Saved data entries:
◇ ◇ ◇
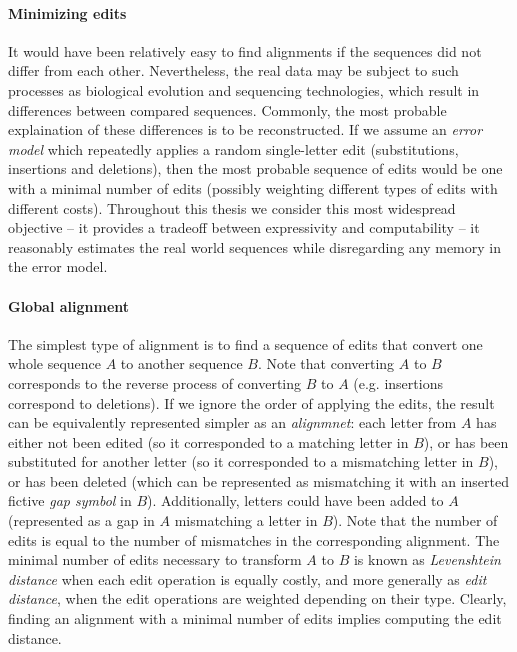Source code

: 
\paragraph{Minimizing edits}
It would have been relatively easy to find alignments if the sequences did not
differ from each other. Nevertheless, the real data may be subject to such
processes as biological evolution and sequencing technologies, which result in
differences between compared sequences. Commonly, the most probable explaination
of these differences is to be reconstructed. If we assume an \emph{error model}
which repeatedly applies a random single-letter edit (substitutions, insertions
and deletions), then the most probable sequence of edits would be one with a
minimal number of edits (possibly weighting different types of edits with
different costs). Throughout this thesis we consider this most widespread
objective -- it provides a tradeoff between expressivity and computability -- it
reasonably estimates the real world sequences while disregarding any memory in
the error model.

\paragraph{Global alignment}
The simplest type of alignment is to find a sequence of edits that convert one
whole sequence $A$ to another sequence $B$. Note that converting $A$ to $B$
corresponds to the reverse process of converting $B$ to $A$ (e.g. insertions
correspond to deletions). If we ignore the order of applying the edits, the
result can be equivalently represented simpler as an \emph{alignmnet}: each
letter from $A$ has either not been edited (so it corresponded to a matching
letter in $B$), or has been substituted for another letter (so it corresponded
to a mismatching letter in $B$), or has been deleted (which can be represented
as mismatching it with an inserted fictive \emph{gap symbol} in $B$).
Additionally, letters could have been added to $A$ (represented as a gap in $A$
mismatching a letter in $B$). Note that the number of edits is equal to the
number of mismatches in the corresponding alignment. The minimal number of edits
necessary to transform $A$ to $B$ is known as \emph{Levenshtein distance} when
each edit operation is equally costly, and more generally as \emph{edit
distance}, when the edit operations are weighted depending on their type.
Clearly, finding an alignment with a minimal number of edits implies computing
the edit distance.

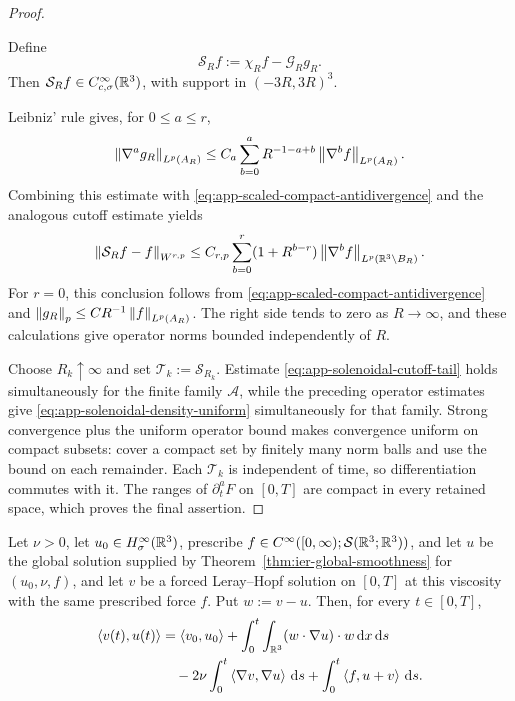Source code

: \begin{proof}
\begin{samepage}
Define
\[
 \mathcal S_Rf:=\chi_Rf-\mathcal G_Rg_R.
\]
Then \(\mathcal S_Rf\in C_{c,\sigma}^\infty(\R^3)\), with support in
\((-3R,3R)^3\).
\end{samepage}
Leibniz' rule gives, for \(0\le a\le r\),
\[
 \norm{\nabla^ag_R}_{L^p(A_R)}
 \le C_a\sum_{b=0}^{a}
 R^{-1-a+b}\norm{\nabla^bf}_{L^p(A_R)}.
\]
Combining this estimate with
\eqref{eq:app-scaled-compact-antidivergence} and the analogous cutoff
estimate yields
\begin{equation}
 \norm{\mathcal S_Rf-f}_{W^{r,p}}
 \le C_{r,p}\sum_{b=0}^{r}
 (1+R^{b-r})\norm{\nabla^bf}_{L^p(\R^3\setminus B_R)}.
 \label{eq:app-solenoidal-cutoff-tail}
\end{equation}
For \(r=0\), this conclusion follows from
\eqref{eq:app-scaled-compact-antidivergence} and
\(\norm{g_R}_p\le C R^{-1}\norm f_{L^p(A_R)}\).
The right side tends to zero as \(R\to\infty\), and these calculations
give operator norms bounded independently of \(R\).

Choose \(R_k\uparrow\infty\) and set
\(\mathcal T_k:=\mathcal S_{R_k}\).  Estimate
\eqref{eq:app-solenoidal-cutoff-tail} holds simultaneously for the finite
family \(\mathscr A\), while the preceding operator estimates give
\eqref{eq:app-solenoidal-density-uniform} simultaneously for that family.
Strong convergence plus the uniform operator bound makes convergence
uniform on compact subsets: cover a compact set by finitely many norm balls
and use the bound on each remainder.  Each \(\mathcal T_k\) is independent
of time, so differentiation commutes with it.  The ranges of
\(\partial_t^aF\) on \([0,T]\) are compact in every retained space, which
proves the final assertion.
\end{proof}

\begin{lemma}
\label{lem:app-cross-energy}
Let \(\nu>0\), let \(u_0\in\HsSigma(\R^3)\), prescribe
\(f\in C^\infty([0,\infty);\mathcal S(\R^3;\R^3))\), and let \(u\) be the
global solution supplied by
Theorem~\ref{thm:ier-global-smoothness} for \((u_0,\nu,f)\), and let \(v\)
be a forced Leray--Hopf solution on \([0,T]\) at this viscosity with the
same prescribed force \(f\).  Put \(w:=v-u\).  Then, for every
\(t\in[0,T]\),
\begin{align}
 \ip{v(t)}{u(t)}
 &=
 \ip{v_0}{u_0}
 +\int_0^t\int_{\R^3}
       (w\cdot\nabla u)\cdot w\dd x\dd s
 \notag\\
 &\quad
 -2\nu\int_0^t\ip{\nabla v}{\nabla u}\dd s
 +\int_0^t\ip{f}{u+v}\dd s.
 \label{eq:app-cross-energy}
\end{align}
\end{lemma}

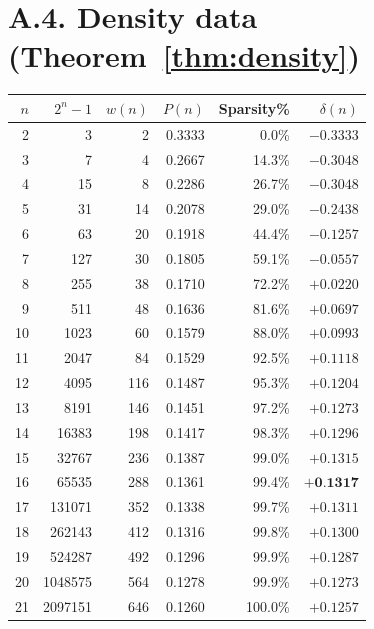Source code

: \newpage
\section*{A.4. Density data (Theorem~\ref{thm:density})}
\label{subsec:a4-density}

\begin{table}[H]
\centering
\small
\begin{tabular}{r|rrrrr}
\toprule
$n$ & $2^n-1$ & $w(n)$ & $P(n)$ & Sparsity\% & $\delta(n)$ \\
\midrule
 2 &          3 &    2 & 0{.}3333 &  0{.}0\% & $-0{.}3333$ \\
 3 &          7 &    4 & 0{.}2667 & 14{.}3\% & $-0{.}3048$ \\
 4 &         15 &    8 & 0{.}2286 & 26{.}7\% & $-0{.}3048$ \\
 5 &         31 &   14 & 0{.}2078 & 29{.}0\% & $-0{.}2438$ \\
 6 &         63 &   20 & 0{.}1918 & 44{.}4\% & $-0{.}1257$ \\
 7 &        127 &   30 & 0{.}1805 & 59{.}1\% & $-0{.}0557$ \\
 8 &        255 &   38 & 0{.}1710 & 72{.}2\% & $+0{.}0220$ \\
 9 &        511 &   48 & 0{.}1636 & 81{.}6\% & $+0{.}0697$ \\
10 &       1023 &   60 & 0{.}1579 & 88{.}0\% & $+0{.}0993$ \\
11 &       2047 &   84 & 0{.}1529 & 92{.}5\% & $+0{.}1118$ \\
12 &       4095 &  116 & 0{.}1487 & 95{.}3\% & $+0{.}1204$ \\
13 &       8191 &  146 & 0{.}1451 & 97{.}2\% & $+0{.}1273$ \\
14 &      16383 &  198 & 0{.}1417 & 98{.}3\% & $+0{.}1296$ \\
15 &      32767 &  236 & 0{.}1387 & 99{.}0\% & $+0{.}1315$ \\
16 &      65535 &  288 & 0{.}1361 & 99{.}4\% & $\mathbf{+0{.}1317}$ \\
17 &     131071 &  352 & 0{.}1338 & 99{.}7\% & $+0{.}1311$ \\
18 &     262143 &  412 & 0{.}1316 & 99{.}8\% & $+0{.}1300$ \\
19 &     524287 &  492 & 0{.}1296 & 99{.}9\% & $+0{.}1287$ \\
20 &    1048575 &  564 & 0{.}1278 & 99{.}9\% & $+0{.}1273$ \\
21 &    2097151 &  646 & 0{.}1260 &100{.}0\% & $+0{.}1257$ \\

\end{tabular}
\end{table}

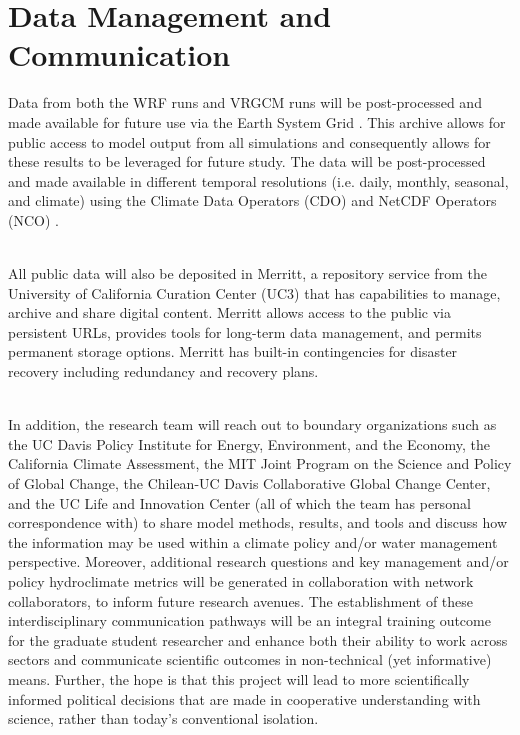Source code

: \documentclass[11pt]{article}
\begin{document}
\setcounter{section}{1}

\section{Data Management and Communication}

Data from both the WRF runs and VRGCM runs will be post-processed and made available for future use via the Earth System Grid \citep{williams2009earth}. This archive allows for public access to model output from all simulations and consequently allows for these results to be leveraged for future study.  The data will be post-processed and made available in different temporal resolutions (i.e. daily, monthly, seasonal, and climate) using the Climate Data Operators (CDO) and NetCDF Operators (NCO) \citep{schulzweida2007cdo,zender2006netcdf}.

\ \\

\noindent All public data will also be deposited in Merritt, a repository service from the University of California Curation Center (UC3) that has capabilities to manage, archive and share digital content. Merritt allows access to the public via persistent URLs, provides tools for long-term data management, and permits permanent storage options. Merritt has built-in contingencies for disaster recovery including redundancy and recovery plans.

\ \\

\noindent In addition, the research team will reach out to boundary organizations such as the UC Davis Policy Institute for Energy, Environment, and the Economy, the California Climate Assessment, the MIT Joint Program on the Science and Policy of Global Change, the Chilean-UC Davis Collaborative Global Change Center, and the UC Life and Innovation Center (all of which the team has personal correspondence with) to share model methods, results, and tools and discuss how the information may be used within a climate policy and/or water management perspective.  Moreover, additional research questions and key management and/or policy hydroclimate metrics will be generated in collaboration with network collaborators, to inform future research avenues.  The establishment of these interdisciplinary communication pathways will be an integral training outcome for the graduate student researcher and enhance both their ability to work across sectors and communicate scientific outcomes in non-technical (yet informative) means.  Further, the hope is that this project will lead to more scientifically informed political decisions that are made in cooperative understanding with science, rather than today's conventional isolation.  

  
\end{document}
◇ ◇ ◇
:: Work item ::
Leave the pictures out and repeat exactly the lines from the beginning of the records to the line bearing "of these differences", both ends counted.

:: Task output ::
Source code

: 
\paragraph{Minimizing edits}
It would have been relatively easy to find alignments if the sequences did not
differ from each other. Nevertheless, the real data may be subject to such
processes as biological evolution and sequencing technologies, which result in
differences between compared sequences. Commonly, the most probable explaination
of these differences is to be reconstructed. If we assume an \emph{error model}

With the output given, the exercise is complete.